BOOK HUNTING

ノンフィクション系の新刊、近刊を平日5冊、週30冊ペースで紹介。児童書から医学書まで。

『幕末に海を渡った養蚕書』竹田敏ほか

『幕末に海を渡った養蚕書』竹田敏ほか

上垣守国が1802年に書いた養蚕書『養蚕秘録』が、シーボルトによってオランダを経由し、フランスで翻訳され、後にイタリア語にも訳された経緯と時代背景を追った本。ちなみにフランスでは19世紀後半から養蚕業が衰退、イタリアでは1920年代にピークを、日本では明治以降に最盛期を迎えることになる。この辺、どうも当時の産業構造とリンクしてるような気がするな。

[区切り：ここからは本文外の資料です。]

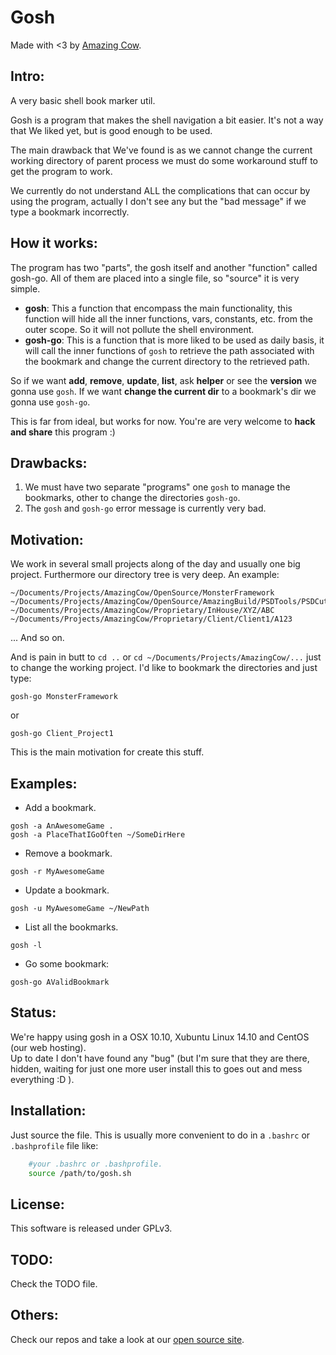 Gosh
====
Made with <3 by [Amazing Cow](http://www.amazingcow.com).

## Intro:
A very basic shell book marker util.  

Gosh is a program that makes the shell navigation a bit easier. It's not a way that We liked yet, but is good enough to be used.

The main drawback that We've found is as we cannot change the current working directory of parent process we must do some workaround stuff to get the program to work.

We currently do not understand ALL the complications that can occur by using the program, actually I don't see any but the "bad message" if we type a bookmark incorrectly.

## How it works:
The program has two "parts", the gosh itself and another "function" called gosh-go. All of them are placed into a single file, so "source" it
is very simple.

* **gosh**: This a function that encompass the main functionality, this function will hide all the inner functions, vars, constants, etc. from the outer scope. So it will not pollute the shell environment.
* **gosh-go**: This is a function that is more liked to be used as daily basis, it will call the inner functions of ```gosh``` to retrieve the path associated with the bookmark and change the current directory to the retrieved path.

So if we want **add**, **remove**, **update**, **list**, ask **helper** or see the **version** we gonna use ```gosh```. If we want **change the current dir** to a bookmark's dir we gonna use ```gosh-go```.

This is far from ideal, but works for now. You're are very welcome to **hack and share** this program :)

Drawbacks:
-----
1. We must have two separate "programs" one ```gosh``` to manage the bookmarks, other to change the directories ```gosh-go```.
2. The ```gosh``` and ```gosh-go``` error message is currently very bad.

Motivation:
-----
We work in several small projects along of the day and usually one big project. 
Furthermore our directory tree is very deep. 
An example: 


```
~/Documents/Projects/AmazingCow/OpenSource/MonsterFramework
~/Documents/Projects/AmazingCow/OpenSource/AmazingBuild/PSDTools/PSDCutter
~/Documents/Projects/AmazingCow/Proprietary/InHouse/XYZ/ABC
~/Documents/Projects/AmazingCow/Proprietary/Client/Client1/A123
```

... And so on.

And is pain in butt to ```cd ..``` or ```cd ~/Documents/Projects/AmazingCow/...```
just to change the working project. I'd like to bookmark the directories
and just type: 

```gosh-go MonsterFramework```

or 

```gosh-go Client_Project1```

This is the main motivation for create this stuff.

## Examples:
* Add a bookmark.
        
```
gosh -a AnAwesomeGame .
gosh -a PlaceThatIGoOften ~/SomeDirHere
```
    
* Remove a bookmark.

```
gosh -r MyAwesomeGame 
```

* Update a bookmark.

```
gosh -u MyAwesomeGame ~/NewPath
```
    
* List all the bookmarks.
    
```
gosh -l 
```
    
* Go some bookmark:
    
```
gosh-go AValidBookmark
```
    
## Status:
We're happy using gosh in a OSX 10.10, Xubuntu Linux 14.10 and CentOS (our web hosting).      
Up to date I don't have found any "bug" (but I'm sure that they are there, hidden, waiting for just one more user install this to goes out and mess everything :D ).

## Installation:
Just source the file. This is usually more convenient to do in a ```.bashrc``` or ```.bashprofile``` file like:

``` bash
    #your .bashrc or .bashprofile.
    source /path/to/gosh.sh
```

## License:
This software is released under GPLv3.

## TODO:
Check the TODO file.

## Others:
Check our repos and take a look at our [open source site](http://opensource.amazingcow.com).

『養蚕秘録』は80年以上も出版され続けた、と言われるので、日本の養蚕業の土台を作ったのは間違いないだろう。上垣守國を「養蚕の父」とするのも妥当に思える。ただし、富岡製糸場(群馬)は兵庫に建てられず、そのこともあってか上垣守國の知名度はそれほどない。けっこう重要な仕事してるのになー。

江戸時代中期に生まれ、「日本の養蚕の父」と言われた上垣守國。

彼が著した養蚕技術書『養蚕秘録』が遠くフランスの地で『養蚕新説』として翻訳・刊行された経緯と謎を、その時代背景と共に日本及びフランスに追う。